Bitteres Abschiednehmen und neue Hoffnung: Die Geschichte von Elke
Die Scheidung fiel Elke schwer. Nach fünfzehn Jahren Ehe verließ Andreas sie und stritt um jede Kleinigkeit – vom Geschirr bis zu den alten Handtüchern. Es gibt Männer, die der Frau und den Kindern alles lassen, doch Andreas gehörte nicht dazu. Er nahm mit, was er tragen konnte. Elke, die keinen Streit wollte, sagte ihm ins Gesicht: »Nimm, was du willst, aber verschwinde aus meinem Leben.«
Mit ihrer Tochter zog sie zu ihrem Vater, um zu warten, bis Andreas die Wohnung leer geräumt hatte. Als sie zurückkehrte, stockte ihr der Atem: Er hatte sogar die Decke vom Sofa mitgenommen, die kleinen Hocker, den Couchtisch und den Kleiderständer im Flur. Die Wohnung, ihre eigene, wirkte verlassen, doch Elke war eines froh – er würde nie wieder hier sein. »Dinge kann man ersetzen«, dachte sie und wischte sich die Tränen ab.

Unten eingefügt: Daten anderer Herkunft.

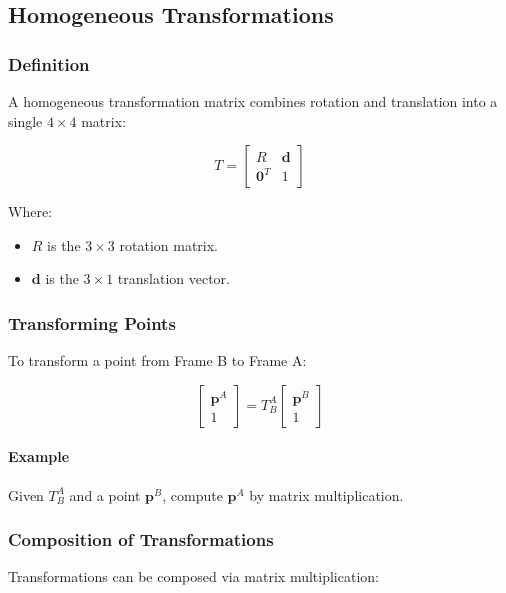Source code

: \documentclass{article}
\begin{document}
\subsection{Homogeneous Transformations}

\subsubsection{Definition}

A homogeneous transformation matrix combines rotation and translation into a single $4 \times 4$ matrix:

$$
T = \begin{bmatrix}
R & \mathbf{d} \\
\mathbf{0}^T & 1
\end{bmatrix}
$$

Where:

\begin{itemize}
    \item $R$ is the $3 \times 3$ rotation matrix.
    \item $\mathbf{d}$ is the $3 \times 1$ translation vector.
\end{itemize}

\subsubsection{Transforming Points}

To transform a point from Frame B to Frame A:

$$
\begin{bmatrix}
\mathbf{p}^A \\
1
\end{bmatrix}
= T^A_B \begin{bmatrix}
\mathbf{p}^B \\
1
\end{bmatrix}
$$

\paragraph{Example}

Given $T^A_B$ and a point $\mathbf{p}^B$, compute $\mathbf{p}^A$ by matrix multiplication.

\subsubsection{Composition of Transformations}

Transformations can be composed via matrix multiplication:
\end{document}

Mit sechsundvierzig Jahren beschloss Elke, nie wieder zu heiraten. Männer erschienen ihr nun nur noch als Freunde, Liebe hingegen als etwas Fernes und Unzuverlässiges. Dreizehn Jahre nach der Scheidung war ihre Tochter erwachsen, hatte geheiratet und war in eine andere Stadt gezogen. Elkes Eltern lebten längst nicht mehr, und sie hatte sich an die Einsamkeit gewöhnt. Sie mochte dieses Alter: nicht mehr jung, aber voller Kraft, mit Erfahrung im Gepäck. Elke arbeitete als leitende Angestellte in einem großen Unternehmen, war stattlich, mit langem kastanienbraunem Haar, das stets zu einem eleganten Knoten gebunden war. Doch Romanzen ging sie aus dem Weg – sie glaubte nicht an Liebe im reifen Alter. »Wenn überhaupt, dann liebt man anders als in der Jugend«, dachte sie. »Es ist keine Leidenschaft, sondern das Bedürfnis, jemanden an seiner Seite zu haben.« Ohne echte Gefühle wollte sie ihr Leben mit niemandem teilen.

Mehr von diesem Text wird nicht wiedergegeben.